Alexandra Joly

 

(France)

 

 

 

Alexandra Joly

 

Mémoires est le récit non pas d’une vie mais de deux : les vies de deux êtres complémentaires, indissociables, qu’originellement tout opposait. Beate Künzel, allemande, est née en 1939 à Berlin : son père a servi sous les couleurs du IIIème Reich, dans la Wehrmacht, sans conviction réelle mais, comme nombre d’Allemands, par obligation et crainte. Serge Klarsfeld, juif non pratiquant, né en 1935, se trouvait à Nice au moment où la Gestapo a fait irruption dans leur immeuble. Caché dans le double fond d’une armoire avec sa mère et sa sœur, il a été le témoin sonore du sacrifice de son père, Arno, arrêté et mort en déportation.

 

«  Cette nuit de la rafle est restée toute ma vie, comme pour tous les enfants juifs qui ont connu des rafles et perdu des êtres chers, une référence qui a forgé mon identité juive. Je n’ai hérité de cette identité ni par la religion ni par la culture : mon identité juive c’est la Shoah en arrière-plan et un indéfectible attachement à l’Etat juif. » (p. 31).

 

Ce récit retrace donc l’union, amoureuse et militante, de cet homme et de cette femme qui ont mis leurs forces au service de la quête de la Vérité et de la Justice.
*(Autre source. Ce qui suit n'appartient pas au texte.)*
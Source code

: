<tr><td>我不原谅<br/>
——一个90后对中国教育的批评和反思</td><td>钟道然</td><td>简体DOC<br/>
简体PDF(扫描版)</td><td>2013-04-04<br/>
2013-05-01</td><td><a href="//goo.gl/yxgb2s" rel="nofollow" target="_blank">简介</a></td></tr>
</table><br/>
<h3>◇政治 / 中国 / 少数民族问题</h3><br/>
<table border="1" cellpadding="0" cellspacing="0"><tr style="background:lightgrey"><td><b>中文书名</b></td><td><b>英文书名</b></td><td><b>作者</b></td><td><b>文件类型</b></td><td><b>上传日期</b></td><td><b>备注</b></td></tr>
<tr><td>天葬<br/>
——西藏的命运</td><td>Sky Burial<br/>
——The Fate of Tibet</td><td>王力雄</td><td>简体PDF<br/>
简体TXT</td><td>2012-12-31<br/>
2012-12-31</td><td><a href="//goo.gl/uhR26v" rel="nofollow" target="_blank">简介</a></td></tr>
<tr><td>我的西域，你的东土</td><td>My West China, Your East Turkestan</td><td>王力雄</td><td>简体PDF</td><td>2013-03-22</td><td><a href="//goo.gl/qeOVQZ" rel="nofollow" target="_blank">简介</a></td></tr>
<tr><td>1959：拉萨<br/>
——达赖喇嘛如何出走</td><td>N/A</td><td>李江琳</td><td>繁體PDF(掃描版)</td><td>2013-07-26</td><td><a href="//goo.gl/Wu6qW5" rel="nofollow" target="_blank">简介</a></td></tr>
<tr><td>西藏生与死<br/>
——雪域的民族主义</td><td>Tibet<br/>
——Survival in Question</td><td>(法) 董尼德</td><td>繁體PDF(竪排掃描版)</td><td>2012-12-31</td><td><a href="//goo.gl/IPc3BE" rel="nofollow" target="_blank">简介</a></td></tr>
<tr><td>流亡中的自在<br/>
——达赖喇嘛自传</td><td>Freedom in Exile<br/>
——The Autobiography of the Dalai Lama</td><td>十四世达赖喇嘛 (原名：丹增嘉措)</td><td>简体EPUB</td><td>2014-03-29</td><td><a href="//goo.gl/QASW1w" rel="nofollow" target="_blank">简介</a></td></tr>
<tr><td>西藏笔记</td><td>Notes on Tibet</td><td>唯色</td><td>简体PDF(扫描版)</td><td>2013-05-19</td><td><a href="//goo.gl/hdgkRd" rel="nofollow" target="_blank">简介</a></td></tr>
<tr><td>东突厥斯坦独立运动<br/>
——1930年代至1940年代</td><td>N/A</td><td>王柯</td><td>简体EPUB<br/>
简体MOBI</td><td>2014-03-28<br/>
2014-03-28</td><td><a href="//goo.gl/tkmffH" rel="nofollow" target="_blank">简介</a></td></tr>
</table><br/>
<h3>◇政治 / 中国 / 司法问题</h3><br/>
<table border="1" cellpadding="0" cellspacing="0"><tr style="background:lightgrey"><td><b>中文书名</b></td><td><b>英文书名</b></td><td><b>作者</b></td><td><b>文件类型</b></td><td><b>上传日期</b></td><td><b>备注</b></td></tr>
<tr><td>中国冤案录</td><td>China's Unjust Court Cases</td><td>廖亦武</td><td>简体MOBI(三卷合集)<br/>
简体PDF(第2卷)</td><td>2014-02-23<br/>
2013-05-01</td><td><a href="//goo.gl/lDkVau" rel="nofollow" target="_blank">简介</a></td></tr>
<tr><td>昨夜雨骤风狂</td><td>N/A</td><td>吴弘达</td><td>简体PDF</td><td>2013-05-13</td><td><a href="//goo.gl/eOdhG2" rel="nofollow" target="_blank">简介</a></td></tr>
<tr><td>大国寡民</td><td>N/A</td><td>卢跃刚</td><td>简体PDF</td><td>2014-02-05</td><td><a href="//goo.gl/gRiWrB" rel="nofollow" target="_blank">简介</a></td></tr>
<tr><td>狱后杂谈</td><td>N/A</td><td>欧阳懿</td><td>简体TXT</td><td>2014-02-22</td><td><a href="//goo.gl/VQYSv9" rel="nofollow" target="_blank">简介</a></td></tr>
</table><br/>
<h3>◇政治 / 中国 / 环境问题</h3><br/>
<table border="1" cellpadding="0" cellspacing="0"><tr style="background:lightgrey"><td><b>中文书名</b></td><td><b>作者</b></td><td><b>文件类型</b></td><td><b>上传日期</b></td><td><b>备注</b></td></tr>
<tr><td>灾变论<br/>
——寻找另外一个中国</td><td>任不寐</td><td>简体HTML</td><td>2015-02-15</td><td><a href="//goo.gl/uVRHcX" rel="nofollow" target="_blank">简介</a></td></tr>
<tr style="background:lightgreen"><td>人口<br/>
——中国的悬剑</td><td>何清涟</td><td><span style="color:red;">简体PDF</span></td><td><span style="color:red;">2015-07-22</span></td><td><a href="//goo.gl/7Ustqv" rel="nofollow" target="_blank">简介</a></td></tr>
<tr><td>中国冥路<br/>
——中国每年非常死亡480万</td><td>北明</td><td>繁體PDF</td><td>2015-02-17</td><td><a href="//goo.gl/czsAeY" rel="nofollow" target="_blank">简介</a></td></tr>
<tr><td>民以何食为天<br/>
Beate, la première, alors que l’ère du temps était au silence autour du génocide juif et de l’impunité d’anciens dignitaires nazis, milite pour dénoncer la vie paisible de hauts fonctionnaires et hommes politiques allemands puis français, anciens agents actifs de la persécution et de l’extermination des Juifs. Le fait d’arme qui va la faire connaître au grand public et médiatiser son combat est la gifle assénée au chancelier Kiesinger le 7 novembre 1968. « Au moment d’arriver derrière Kiesinger, il sent une présence et se retourne légèrement. Soudainement, mes nerfs se détendent. J’ai gagné. Criant de toutes mes forces « Nazi § Nazi ! », je le gifle à la volée, sans même voir l’expression de son visage. » (p. 144)

 

Dans ces Mémoires, Béate et Serge prennent la parole ; narrateurs tour à tour, ils racontent des décennies de lutte pour la reconnaissance de la vérité et la réparation des préjudices subis. Le récit, bien que très précis et documenté, ne souffre d’aucune langueur. Le lecteur est captivé par ces vies hors du commun qui ont bouleversé notre connaissance de la Shoah et qui ont permis de rééquilibrer les injustices. Admiration totale pour Béate et Serge.

 

 

 

Mémoires, Béate et Serge Klarsfeld, Fayard-Flammarion, 2015

 

 

 

 

 

 

 

 

____________________________________________

 

Alexandra Joly est née en 1977. Elle est agrégée de Lettres Classiques et vit à Metz. Ses centres d’intérêt : les livres, les voyages, l’Art Nouveau et la danse. Il lui arrive souvent de rédiger des notes de lecture et de défendre avec enthousiasme les auteurs qu’elle aime.